(Data to process Opens)
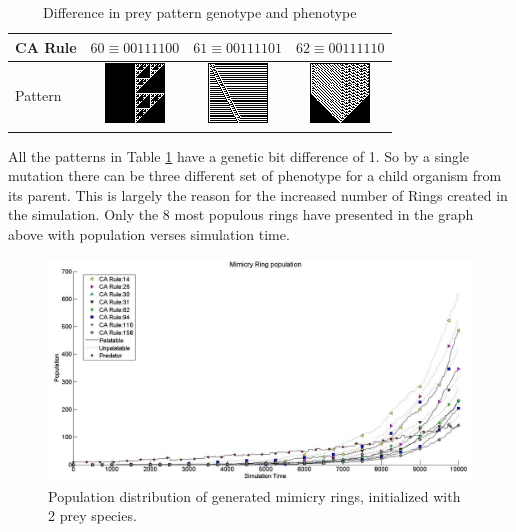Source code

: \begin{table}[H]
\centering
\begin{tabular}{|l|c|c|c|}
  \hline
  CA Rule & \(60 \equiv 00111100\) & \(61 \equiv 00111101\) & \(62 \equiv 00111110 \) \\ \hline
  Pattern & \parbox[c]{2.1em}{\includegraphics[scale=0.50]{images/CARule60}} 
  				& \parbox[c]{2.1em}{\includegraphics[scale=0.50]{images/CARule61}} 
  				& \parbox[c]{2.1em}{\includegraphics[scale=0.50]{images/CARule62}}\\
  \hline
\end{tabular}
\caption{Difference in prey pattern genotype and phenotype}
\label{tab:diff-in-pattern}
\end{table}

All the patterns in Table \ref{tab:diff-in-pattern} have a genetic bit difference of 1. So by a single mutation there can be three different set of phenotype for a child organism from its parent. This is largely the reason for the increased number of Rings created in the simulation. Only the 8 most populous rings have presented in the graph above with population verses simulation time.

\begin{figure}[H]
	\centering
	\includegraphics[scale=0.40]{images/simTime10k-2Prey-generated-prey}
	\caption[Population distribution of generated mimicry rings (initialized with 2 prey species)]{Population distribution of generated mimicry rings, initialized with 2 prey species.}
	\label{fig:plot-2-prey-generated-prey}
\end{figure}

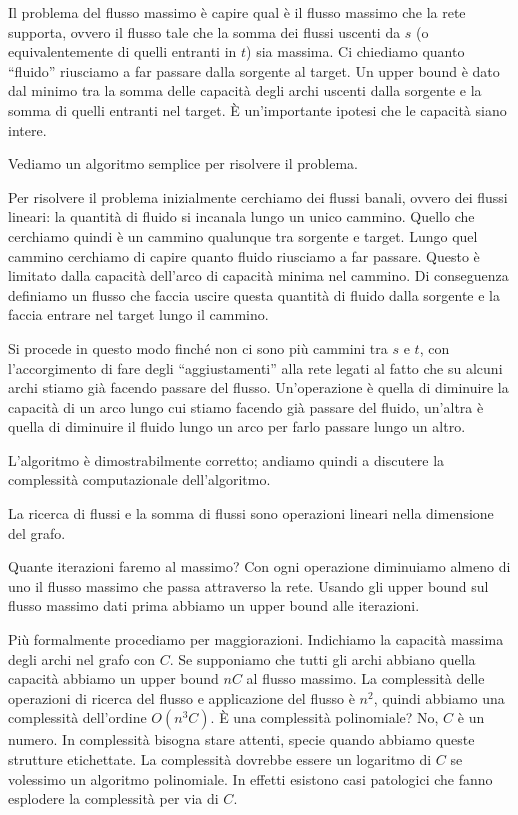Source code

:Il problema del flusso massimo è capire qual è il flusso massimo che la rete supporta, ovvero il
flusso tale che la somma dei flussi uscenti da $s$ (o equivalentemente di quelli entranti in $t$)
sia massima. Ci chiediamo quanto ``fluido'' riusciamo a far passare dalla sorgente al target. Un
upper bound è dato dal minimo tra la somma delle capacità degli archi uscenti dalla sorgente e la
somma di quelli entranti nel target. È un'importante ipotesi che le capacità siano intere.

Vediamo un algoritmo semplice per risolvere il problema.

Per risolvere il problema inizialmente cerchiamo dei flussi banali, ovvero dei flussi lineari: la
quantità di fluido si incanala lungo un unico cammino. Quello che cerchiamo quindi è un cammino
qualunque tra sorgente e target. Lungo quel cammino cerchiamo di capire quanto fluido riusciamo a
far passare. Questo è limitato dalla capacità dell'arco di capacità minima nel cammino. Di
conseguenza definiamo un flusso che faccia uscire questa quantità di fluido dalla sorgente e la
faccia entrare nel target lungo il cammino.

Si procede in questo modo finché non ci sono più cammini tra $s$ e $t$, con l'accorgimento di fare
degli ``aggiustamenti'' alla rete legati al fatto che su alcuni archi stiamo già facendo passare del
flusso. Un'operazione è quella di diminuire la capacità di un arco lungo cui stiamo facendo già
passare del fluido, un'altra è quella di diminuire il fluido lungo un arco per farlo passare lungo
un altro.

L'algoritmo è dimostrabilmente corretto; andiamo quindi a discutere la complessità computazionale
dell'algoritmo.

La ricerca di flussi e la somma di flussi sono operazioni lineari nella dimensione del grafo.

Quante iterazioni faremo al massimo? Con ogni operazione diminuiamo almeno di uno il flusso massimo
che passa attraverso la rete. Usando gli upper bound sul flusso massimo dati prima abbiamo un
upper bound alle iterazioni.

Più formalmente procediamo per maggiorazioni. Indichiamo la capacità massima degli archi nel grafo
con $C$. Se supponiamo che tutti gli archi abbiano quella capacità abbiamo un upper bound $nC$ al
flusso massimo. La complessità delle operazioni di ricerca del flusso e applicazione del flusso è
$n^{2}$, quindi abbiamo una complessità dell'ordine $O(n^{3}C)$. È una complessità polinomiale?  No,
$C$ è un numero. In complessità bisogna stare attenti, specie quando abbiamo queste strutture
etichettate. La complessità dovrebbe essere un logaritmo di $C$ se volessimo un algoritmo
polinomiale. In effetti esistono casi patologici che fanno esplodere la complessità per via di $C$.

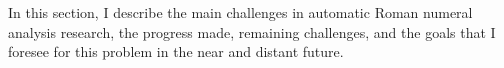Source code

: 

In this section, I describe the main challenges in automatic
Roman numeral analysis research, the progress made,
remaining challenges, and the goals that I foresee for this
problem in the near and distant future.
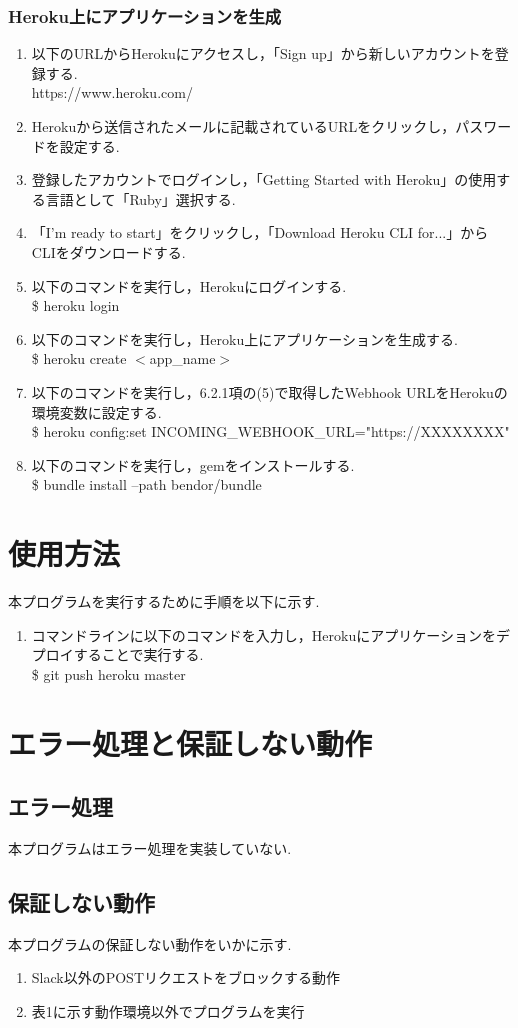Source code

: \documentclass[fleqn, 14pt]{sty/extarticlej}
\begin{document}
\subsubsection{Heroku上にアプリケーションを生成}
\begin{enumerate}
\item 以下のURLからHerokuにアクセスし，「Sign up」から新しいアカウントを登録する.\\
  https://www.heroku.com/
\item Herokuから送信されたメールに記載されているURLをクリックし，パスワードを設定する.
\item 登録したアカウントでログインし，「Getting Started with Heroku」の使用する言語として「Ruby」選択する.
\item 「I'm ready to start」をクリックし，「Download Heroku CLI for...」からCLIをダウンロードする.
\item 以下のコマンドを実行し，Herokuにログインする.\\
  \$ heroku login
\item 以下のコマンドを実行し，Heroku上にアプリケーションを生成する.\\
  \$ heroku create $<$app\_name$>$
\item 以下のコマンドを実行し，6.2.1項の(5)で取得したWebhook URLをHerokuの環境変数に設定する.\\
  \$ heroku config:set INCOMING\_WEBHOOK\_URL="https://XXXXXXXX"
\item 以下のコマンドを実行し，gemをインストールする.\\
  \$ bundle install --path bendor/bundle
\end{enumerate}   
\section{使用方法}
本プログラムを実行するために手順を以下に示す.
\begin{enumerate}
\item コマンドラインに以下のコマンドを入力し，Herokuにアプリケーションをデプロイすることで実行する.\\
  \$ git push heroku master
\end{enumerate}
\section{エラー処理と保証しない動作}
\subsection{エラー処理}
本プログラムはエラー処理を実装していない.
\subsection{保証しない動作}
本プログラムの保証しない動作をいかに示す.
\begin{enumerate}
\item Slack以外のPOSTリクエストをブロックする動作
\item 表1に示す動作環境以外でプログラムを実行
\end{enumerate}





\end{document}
(Data to process Closes)
(Data to process Opens)
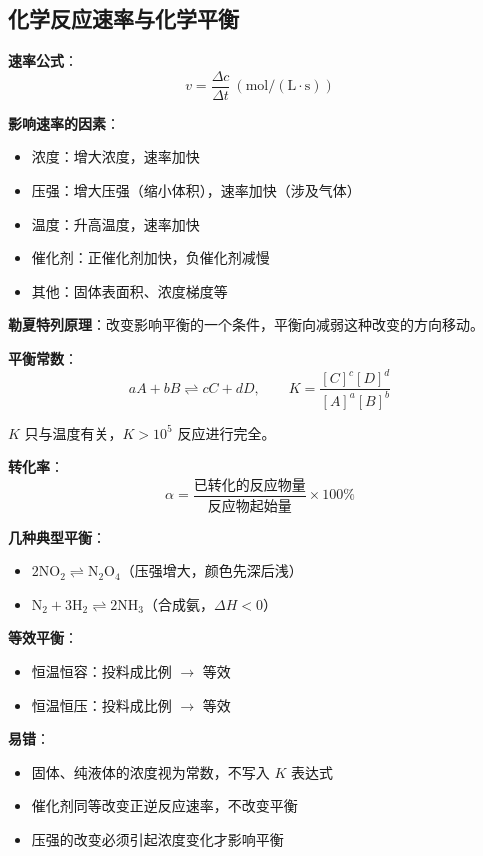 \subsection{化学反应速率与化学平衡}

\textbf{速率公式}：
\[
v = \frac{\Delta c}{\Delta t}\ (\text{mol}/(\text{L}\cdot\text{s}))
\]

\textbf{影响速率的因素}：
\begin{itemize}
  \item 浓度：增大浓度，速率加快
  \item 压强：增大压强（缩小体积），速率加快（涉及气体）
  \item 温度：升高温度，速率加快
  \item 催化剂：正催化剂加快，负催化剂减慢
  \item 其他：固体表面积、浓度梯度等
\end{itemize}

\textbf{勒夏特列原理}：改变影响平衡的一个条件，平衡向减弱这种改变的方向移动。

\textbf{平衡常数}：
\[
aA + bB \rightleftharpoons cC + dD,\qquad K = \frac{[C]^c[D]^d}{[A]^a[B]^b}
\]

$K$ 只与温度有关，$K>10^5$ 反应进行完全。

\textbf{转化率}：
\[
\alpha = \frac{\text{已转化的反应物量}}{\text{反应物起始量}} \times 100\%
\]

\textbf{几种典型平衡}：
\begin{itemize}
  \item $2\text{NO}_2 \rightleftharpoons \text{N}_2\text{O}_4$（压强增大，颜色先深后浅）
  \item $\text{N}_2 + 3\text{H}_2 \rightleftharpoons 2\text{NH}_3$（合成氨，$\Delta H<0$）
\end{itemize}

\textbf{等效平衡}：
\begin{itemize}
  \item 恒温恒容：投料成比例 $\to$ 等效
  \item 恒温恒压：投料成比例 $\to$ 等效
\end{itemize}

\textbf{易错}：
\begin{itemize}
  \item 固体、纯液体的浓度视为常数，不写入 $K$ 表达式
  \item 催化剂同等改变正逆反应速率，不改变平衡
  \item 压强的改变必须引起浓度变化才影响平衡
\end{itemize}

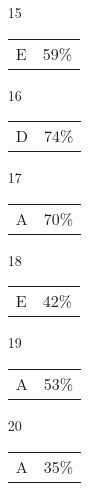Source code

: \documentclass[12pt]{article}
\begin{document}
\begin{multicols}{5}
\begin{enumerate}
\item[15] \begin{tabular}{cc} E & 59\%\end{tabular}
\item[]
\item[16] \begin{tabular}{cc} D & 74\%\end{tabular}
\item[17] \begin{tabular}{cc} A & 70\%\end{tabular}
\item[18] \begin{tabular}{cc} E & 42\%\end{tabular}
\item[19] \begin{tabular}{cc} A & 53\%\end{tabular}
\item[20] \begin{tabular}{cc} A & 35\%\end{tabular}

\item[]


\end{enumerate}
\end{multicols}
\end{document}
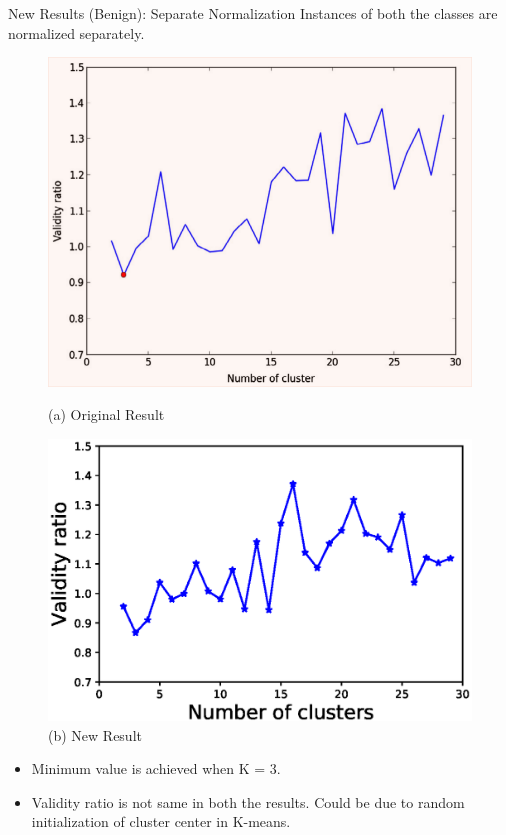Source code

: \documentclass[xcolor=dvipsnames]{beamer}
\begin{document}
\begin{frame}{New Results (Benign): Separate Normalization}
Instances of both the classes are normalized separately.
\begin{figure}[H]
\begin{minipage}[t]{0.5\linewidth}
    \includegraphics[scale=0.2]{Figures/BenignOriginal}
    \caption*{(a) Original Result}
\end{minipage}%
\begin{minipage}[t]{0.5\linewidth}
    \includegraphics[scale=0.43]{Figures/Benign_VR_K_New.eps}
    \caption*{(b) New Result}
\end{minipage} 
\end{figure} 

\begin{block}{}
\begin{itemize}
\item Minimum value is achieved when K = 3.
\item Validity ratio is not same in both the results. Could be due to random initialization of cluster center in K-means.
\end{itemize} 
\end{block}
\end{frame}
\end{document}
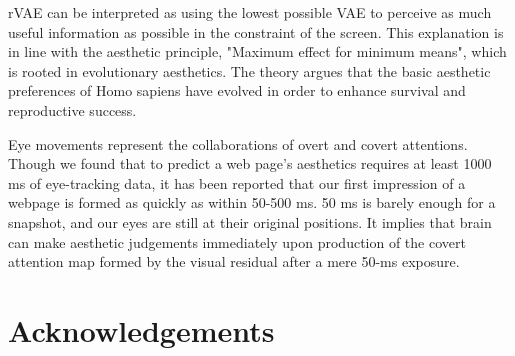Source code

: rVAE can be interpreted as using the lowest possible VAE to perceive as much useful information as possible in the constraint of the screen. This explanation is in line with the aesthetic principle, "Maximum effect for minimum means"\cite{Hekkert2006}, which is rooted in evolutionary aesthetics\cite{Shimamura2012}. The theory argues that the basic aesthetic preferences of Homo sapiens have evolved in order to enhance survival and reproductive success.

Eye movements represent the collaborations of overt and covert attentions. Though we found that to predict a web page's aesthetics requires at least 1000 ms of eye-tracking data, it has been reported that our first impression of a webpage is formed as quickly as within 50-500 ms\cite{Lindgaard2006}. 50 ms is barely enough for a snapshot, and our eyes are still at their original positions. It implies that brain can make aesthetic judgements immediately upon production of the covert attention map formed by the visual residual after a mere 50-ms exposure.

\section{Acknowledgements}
(Data to process Closes)
Return, from the data above, each line in which the string "ricerca" appears.

◆ Solution for this exercise:
La ricerca di flussi e la somma di flussi sono operazioni lineari nella dimensione del grafo.
flusso massimo. La complessità delle operazioni di ricerca del flusso e applicazione del flusso è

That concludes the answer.